**WHAT NEEDS TO BE DONE:** Look through the material below and copy exactly the lines from the line with "3: Choose resolution**" to the line with "should never happen**", those two lines included.

**INPUT MATERIAL:**
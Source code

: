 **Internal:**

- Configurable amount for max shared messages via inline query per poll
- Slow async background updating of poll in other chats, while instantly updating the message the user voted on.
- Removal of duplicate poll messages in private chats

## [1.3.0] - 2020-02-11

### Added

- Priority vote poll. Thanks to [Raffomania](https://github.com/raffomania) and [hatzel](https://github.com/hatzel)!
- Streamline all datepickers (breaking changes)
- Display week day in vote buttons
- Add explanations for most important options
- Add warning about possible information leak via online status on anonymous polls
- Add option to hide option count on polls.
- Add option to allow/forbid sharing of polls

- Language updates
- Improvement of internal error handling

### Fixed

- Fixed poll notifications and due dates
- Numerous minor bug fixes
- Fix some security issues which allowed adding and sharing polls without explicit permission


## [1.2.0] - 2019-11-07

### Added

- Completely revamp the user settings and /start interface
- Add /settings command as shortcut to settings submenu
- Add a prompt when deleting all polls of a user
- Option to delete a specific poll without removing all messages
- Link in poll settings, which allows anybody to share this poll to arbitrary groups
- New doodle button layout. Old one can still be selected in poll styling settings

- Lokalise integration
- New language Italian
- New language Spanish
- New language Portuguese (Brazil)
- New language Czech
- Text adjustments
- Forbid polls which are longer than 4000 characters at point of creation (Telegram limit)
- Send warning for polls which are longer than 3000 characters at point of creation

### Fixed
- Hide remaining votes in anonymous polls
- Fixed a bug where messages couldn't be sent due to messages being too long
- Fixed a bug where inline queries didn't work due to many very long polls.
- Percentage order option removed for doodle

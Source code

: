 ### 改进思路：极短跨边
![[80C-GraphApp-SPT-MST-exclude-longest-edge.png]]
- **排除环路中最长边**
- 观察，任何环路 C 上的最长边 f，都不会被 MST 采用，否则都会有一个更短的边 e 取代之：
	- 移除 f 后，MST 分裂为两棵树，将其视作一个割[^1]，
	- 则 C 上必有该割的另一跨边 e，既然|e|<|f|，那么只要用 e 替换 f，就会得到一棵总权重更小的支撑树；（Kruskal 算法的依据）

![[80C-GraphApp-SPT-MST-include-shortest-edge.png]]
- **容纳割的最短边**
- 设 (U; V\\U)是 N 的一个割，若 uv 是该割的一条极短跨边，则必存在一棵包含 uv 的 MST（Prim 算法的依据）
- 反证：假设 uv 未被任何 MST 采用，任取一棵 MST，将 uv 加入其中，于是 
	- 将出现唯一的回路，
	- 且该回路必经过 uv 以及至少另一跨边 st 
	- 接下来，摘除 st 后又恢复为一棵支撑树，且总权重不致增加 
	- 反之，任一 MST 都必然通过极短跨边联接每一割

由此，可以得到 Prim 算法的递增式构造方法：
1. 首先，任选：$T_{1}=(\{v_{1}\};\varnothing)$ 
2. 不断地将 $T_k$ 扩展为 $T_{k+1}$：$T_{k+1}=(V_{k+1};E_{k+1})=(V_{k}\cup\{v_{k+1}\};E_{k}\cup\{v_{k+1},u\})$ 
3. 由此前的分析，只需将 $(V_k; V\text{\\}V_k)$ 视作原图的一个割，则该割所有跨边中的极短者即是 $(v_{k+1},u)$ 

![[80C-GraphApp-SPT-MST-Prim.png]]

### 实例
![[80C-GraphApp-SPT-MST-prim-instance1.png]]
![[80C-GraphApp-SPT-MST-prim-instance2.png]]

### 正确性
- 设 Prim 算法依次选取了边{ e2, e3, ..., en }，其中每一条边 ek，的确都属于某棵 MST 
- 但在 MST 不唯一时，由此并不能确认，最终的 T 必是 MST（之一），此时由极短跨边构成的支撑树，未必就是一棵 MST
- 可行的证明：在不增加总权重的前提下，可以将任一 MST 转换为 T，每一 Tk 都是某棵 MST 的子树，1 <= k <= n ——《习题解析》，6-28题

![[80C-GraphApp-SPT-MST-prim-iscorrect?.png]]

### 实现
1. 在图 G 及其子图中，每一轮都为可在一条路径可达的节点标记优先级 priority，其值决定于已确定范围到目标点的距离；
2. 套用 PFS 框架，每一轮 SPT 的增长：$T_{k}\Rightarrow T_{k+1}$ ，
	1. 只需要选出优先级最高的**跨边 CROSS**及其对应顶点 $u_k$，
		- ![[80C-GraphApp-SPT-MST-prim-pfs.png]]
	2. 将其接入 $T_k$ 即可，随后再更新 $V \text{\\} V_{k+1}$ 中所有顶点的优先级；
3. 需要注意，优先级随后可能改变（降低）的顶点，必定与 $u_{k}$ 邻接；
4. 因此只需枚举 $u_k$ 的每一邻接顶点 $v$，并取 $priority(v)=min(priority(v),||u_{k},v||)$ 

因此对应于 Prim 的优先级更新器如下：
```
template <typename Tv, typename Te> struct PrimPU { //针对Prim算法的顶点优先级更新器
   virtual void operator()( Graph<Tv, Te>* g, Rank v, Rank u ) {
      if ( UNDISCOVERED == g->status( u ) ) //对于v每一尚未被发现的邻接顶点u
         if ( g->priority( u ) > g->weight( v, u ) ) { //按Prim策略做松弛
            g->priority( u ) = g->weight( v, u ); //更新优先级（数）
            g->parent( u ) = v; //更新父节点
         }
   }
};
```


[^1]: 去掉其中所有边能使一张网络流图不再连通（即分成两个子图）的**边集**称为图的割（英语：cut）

--

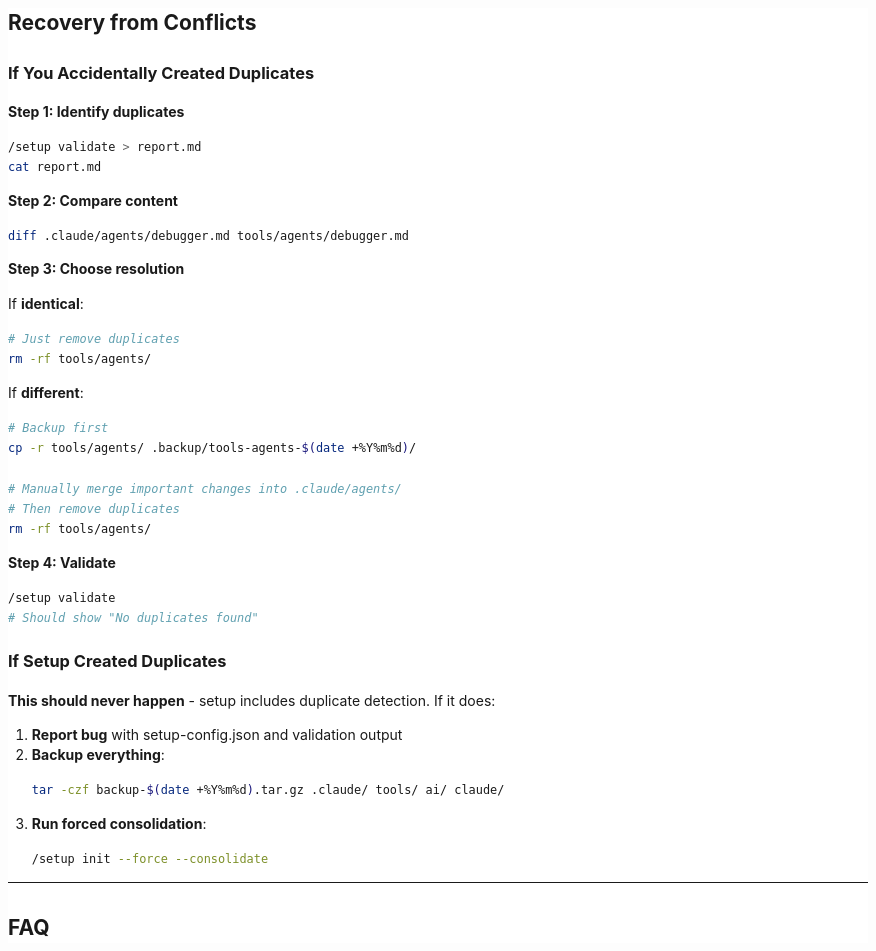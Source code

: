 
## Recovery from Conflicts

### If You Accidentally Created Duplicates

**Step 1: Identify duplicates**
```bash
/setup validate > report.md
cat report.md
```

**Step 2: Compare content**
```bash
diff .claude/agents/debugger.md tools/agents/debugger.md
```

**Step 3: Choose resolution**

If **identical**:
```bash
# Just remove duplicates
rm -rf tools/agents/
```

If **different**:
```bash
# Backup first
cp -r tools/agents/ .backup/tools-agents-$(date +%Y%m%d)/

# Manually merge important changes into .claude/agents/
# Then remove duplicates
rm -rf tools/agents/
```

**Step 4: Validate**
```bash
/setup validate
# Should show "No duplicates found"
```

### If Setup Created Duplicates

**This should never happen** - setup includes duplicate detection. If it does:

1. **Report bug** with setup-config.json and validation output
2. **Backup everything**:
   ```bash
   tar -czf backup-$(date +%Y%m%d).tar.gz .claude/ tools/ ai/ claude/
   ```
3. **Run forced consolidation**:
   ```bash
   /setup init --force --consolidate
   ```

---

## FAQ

**OUTPUT:**
**Step 3: Choose resolution**

If **identical**:
```bash
# Just remove duplicates
rm -rf tools/agents/
```

If **different**:
```bash
# Backup first
cp -r tools/agents/ .backup/tools-agents-$(date +%Y%m%d)/

# Manually merge important changes into .claude/agents/
# Then remove duplicates
rm -rf tools/agents/
```

**Step 4: Validate**
```bash
/setup validate
# Should show "No duplicates found"
```

### If Setup Created Duplicates

**This should never happen** - setup includes duplicate detection. If it does:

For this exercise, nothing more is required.